In [1]: x = set()
In [2]: pos = collections.namedtuple('Position', ['x','y'])
In [4]: x.add(pos(1,1))
In [5]: x
Out[5]: {Position(x=1, y=1)}
In [6]: pos(1,1) in x
Out[6]: True
In [8]: pos(1,2) in x
Out[8]: False

I was not expecting Line 6 pos(1,1) in x to work. Since it does seem that pos(1,1) creates an object with a different object id every time.

In [9]: id(pos(1,1))
Out[9]: 140290954200696
In [10]: id(pos(1,1))
Out[10]: 140290954171016

How does the set in operator work on named tuples in this case? Does it check the contents of namedtuple?

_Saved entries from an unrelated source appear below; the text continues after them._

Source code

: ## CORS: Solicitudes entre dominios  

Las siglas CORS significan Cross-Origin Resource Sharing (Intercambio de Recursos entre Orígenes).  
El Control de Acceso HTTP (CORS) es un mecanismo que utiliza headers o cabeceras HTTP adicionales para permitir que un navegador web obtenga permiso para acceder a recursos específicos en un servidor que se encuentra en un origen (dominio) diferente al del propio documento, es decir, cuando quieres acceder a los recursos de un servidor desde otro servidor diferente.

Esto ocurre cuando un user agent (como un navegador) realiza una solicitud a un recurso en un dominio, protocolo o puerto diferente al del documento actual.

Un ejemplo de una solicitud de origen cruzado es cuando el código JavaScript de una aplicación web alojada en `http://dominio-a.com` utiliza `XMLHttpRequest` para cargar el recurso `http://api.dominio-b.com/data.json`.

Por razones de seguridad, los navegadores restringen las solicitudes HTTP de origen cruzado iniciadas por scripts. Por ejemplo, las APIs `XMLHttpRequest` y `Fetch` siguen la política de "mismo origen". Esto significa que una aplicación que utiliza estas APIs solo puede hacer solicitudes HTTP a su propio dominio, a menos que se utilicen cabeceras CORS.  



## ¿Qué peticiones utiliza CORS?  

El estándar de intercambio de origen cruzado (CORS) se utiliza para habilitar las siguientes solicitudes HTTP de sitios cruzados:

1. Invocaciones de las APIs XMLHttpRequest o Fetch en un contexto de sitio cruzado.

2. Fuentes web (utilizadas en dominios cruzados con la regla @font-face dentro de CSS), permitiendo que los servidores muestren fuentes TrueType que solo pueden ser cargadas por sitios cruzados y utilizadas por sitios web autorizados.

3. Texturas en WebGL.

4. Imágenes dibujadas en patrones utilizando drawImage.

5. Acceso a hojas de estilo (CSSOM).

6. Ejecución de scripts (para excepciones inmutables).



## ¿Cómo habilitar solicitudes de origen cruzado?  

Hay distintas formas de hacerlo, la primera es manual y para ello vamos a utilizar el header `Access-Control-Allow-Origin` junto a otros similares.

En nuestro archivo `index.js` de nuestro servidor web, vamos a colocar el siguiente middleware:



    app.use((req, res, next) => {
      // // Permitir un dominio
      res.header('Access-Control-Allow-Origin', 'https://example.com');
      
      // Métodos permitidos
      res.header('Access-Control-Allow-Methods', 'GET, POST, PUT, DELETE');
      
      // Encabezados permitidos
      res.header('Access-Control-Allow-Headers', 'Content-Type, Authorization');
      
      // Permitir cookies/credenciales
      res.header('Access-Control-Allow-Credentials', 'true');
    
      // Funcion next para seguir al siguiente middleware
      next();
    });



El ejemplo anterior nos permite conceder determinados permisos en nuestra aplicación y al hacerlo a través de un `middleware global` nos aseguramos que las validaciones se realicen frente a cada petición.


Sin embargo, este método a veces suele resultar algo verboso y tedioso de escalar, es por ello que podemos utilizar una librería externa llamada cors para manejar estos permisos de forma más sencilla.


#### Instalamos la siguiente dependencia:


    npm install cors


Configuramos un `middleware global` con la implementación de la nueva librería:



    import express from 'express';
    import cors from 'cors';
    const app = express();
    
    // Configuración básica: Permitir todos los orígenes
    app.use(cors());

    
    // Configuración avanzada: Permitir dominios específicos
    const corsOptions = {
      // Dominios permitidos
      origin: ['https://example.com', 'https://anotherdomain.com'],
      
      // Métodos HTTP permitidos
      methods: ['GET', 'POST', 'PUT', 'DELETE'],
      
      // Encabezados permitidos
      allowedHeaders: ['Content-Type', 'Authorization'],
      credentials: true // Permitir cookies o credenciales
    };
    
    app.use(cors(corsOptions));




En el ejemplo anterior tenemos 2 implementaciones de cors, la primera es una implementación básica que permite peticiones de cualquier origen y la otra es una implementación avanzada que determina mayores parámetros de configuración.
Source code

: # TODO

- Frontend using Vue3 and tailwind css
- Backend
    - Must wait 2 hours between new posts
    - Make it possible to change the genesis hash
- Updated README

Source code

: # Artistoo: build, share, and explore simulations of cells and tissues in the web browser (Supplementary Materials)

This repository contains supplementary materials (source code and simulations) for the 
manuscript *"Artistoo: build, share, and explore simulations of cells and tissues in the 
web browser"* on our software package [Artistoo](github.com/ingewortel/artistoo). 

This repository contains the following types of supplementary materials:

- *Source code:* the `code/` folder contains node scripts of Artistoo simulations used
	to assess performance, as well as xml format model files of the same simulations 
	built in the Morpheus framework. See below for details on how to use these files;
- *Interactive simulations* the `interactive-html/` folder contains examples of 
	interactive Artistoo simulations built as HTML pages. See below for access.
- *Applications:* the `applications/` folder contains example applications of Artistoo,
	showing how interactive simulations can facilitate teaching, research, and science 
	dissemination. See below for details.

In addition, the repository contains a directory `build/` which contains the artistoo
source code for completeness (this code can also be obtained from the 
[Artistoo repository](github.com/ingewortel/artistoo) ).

CodePudding user response：

namedtuple is not special. The element should be exactly equal(__eq__) and must have similar hash to pass the containment.

>>> hash(pos(1, 1))
8389048192121911274
>>> pos(1, 1) == pos(1, 1)
True

If you are interested see the implementation here, set().__contains__(y) first have to compute the hash value of y.

static int
set_contains_key(PySetObject *so, PyObject *key)
{
    Py_hash_t hash;

    if (!PyUnicode_CheckExact(key) ||
        (hash = _PyASCIIObject_CAST(key)->hash) == -1) {
        hash = PyObject_Hash(key);
        if (hash == -1)
            return -1;
    }
    return set_contains_entry(so, key, hash);
}

but computing hash alone does not says whether the element are equal. For example

>>> hash(-1)
-2
>>> hash(-2)
-2

Which means that if the hash values are equal then __eq__ check is required to confirm if the elements are exactly equal.

Please note that my answer is purely based on Cpython implementation.

CodePudding user response：

A tuple of hashable objects is hashable, so it can be used as a member of a set and therefore pass the in check.
Since you are using numbers as tuple values, which are obviously hashable, there is no problem hashing the entire tuple.